The US Food and Drug Administration has awarded Merck & Co’s cancer drug Keytruda (pembrolizumab) a second breakthrough therapy status, this time signalling its belief that therapy may offer patients with a specific form of lung cancer a significant improvement over existing approaches.

The US Food and Drug Administration has awarded Merck & Co’s cancer drug Keytruda (pembrolizumab) a second breakthrough therapy status, this time signalling its belief that therapy may offer patients with a specific form of lung cancer a significant improvement over existing approaches.

The anti-PD-1 immunotherapy is being developed for the treatment of Epidermal Growth Factor Receptor (EGFR) mutation-negative, and Anaplastic Lymphoma Kinase (ALK) rearrangement-negative non-small cell lung cancer (NSCLC), in patients whose disease has progressed despite platinum-based chemotherapy.

Keytruda was also previously awarded breakthrough status for advanced or unresectable melanoma in patients no longer responding to other treatment, for which it has since bagged an FDA approval, and it is also being studied across more than 30 types of cancers, both as monotherapy and in combination with others.

Meanwhile, the drugmaker, which is known as MSD outside of the US and Canada, saw its sales for the third quarter slip 4.3% to $10.56 billion, falling shy of the $10.67 reportedly forecast by Wall Street. The decline includes $425 million of lower sales due to divestitures and the termination of the joint venture with AstraZeneca.
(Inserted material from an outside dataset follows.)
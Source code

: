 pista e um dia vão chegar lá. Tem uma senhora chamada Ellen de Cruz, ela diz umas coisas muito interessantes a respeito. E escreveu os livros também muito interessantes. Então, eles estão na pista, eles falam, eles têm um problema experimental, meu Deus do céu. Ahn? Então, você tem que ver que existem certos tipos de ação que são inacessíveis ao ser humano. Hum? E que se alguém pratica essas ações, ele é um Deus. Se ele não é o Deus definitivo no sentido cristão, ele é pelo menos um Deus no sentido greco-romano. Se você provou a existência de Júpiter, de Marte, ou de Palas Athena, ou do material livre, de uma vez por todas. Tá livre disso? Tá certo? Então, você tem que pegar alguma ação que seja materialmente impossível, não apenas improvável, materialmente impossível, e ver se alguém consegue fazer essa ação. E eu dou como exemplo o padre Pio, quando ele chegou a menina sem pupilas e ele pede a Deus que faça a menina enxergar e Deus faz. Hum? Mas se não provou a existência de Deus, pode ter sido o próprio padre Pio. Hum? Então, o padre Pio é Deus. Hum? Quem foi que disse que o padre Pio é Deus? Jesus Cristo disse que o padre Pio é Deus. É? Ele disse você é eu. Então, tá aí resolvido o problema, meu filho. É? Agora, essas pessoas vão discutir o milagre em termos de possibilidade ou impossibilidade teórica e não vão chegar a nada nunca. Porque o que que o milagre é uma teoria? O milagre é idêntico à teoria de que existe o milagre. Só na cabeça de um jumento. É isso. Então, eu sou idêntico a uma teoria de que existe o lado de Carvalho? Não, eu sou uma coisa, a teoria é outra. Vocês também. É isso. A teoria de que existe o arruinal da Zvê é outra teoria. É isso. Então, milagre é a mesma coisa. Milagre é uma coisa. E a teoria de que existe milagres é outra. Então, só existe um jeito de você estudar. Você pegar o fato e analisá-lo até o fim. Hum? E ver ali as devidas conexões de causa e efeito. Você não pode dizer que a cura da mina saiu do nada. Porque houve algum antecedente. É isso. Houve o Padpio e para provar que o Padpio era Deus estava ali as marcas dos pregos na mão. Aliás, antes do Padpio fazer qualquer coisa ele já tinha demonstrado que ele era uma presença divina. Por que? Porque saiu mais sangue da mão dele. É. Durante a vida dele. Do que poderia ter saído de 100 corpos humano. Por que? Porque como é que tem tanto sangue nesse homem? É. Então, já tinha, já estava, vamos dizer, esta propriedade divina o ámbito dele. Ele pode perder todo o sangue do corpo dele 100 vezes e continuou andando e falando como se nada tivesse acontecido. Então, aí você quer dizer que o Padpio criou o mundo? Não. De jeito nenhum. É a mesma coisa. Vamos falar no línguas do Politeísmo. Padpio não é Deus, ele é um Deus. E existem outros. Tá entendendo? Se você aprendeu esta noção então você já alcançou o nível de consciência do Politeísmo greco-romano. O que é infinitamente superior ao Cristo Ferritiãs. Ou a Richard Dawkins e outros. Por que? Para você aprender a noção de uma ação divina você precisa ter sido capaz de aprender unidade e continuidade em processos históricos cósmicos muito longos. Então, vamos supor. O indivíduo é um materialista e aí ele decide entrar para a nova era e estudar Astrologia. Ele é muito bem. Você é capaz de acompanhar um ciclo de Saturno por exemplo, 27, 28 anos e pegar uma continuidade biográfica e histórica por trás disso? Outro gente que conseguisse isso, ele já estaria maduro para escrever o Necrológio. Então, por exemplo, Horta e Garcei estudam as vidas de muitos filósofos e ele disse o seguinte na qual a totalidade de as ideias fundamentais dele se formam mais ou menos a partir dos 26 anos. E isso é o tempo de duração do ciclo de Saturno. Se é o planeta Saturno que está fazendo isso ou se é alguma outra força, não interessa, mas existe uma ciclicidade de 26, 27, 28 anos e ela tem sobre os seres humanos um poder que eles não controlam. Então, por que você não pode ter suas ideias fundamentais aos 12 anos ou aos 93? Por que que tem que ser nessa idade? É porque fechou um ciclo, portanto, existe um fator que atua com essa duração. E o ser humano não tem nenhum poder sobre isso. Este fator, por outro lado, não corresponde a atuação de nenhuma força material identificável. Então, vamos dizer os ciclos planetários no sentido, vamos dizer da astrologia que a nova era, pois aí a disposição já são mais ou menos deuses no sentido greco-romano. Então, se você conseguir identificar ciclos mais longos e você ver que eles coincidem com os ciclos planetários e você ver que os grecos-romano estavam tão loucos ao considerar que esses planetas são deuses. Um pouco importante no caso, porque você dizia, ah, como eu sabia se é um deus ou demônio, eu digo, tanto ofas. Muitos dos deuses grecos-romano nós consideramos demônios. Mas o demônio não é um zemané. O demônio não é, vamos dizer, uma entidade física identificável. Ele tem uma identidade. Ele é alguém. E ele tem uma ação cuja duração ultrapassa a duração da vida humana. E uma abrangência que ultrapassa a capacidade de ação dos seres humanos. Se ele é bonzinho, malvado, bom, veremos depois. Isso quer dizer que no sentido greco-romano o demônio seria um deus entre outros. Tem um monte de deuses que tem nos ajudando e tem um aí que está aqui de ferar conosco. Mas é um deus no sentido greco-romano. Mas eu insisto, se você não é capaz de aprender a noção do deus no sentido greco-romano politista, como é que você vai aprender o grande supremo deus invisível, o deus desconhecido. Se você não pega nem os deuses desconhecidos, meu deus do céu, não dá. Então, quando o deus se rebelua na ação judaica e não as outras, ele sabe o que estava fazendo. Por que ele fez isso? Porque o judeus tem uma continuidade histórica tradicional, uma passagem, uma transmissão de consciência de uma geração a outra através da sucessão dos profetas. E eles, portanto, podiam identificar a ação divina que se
But the drop in sales was also driven by an 11% fall in revenues from cervical cancer jab Gardasil to $590 million, on weaker uptake by US vaccination programmes, as well as continued patent loss effects.

Diabetes and anti-inflammatories doing well

On the flip side, combined sales of diabetes drug Januvia (sitagliptin) and Janumet (sitagliptin/metformin) grew 5% to $1.4 billion in the third quarter, reflecting higher sales in the US and Europe (although these were partially offset by price reductions in Japan), while those from anti-inflammatory drugs Remicade (infliximab) and Simponi (golimumab) were up 11% at $774 million.

On paper the company earned $895 million, or $0.31 per share, compared to $1.12 billion, or $0.38 a share a year earlier. But, taking special items out of the equation, profit came in at $0.90 per share, overshooting analysts’ expectations of $0.88 a share, after a round of aggressive cost cuts that included a significant internal reshuffle.

“Last October, we launched a multi-year initiative to transform Merck and build a platform for sustained, future growth,” said chief executive Kenneth Frazier, noting that “one year later, we delivered solid third-quarter results and are making steady progress in our transformation, including divesting non-core assets, reducing our expense base and investing in our promising new product launches and pipeline”.

The group trimmed its full-year 2014 earnings forecast to $3.46-$3.50 per share, from prior guidance of $3.43 to $3.53 per share.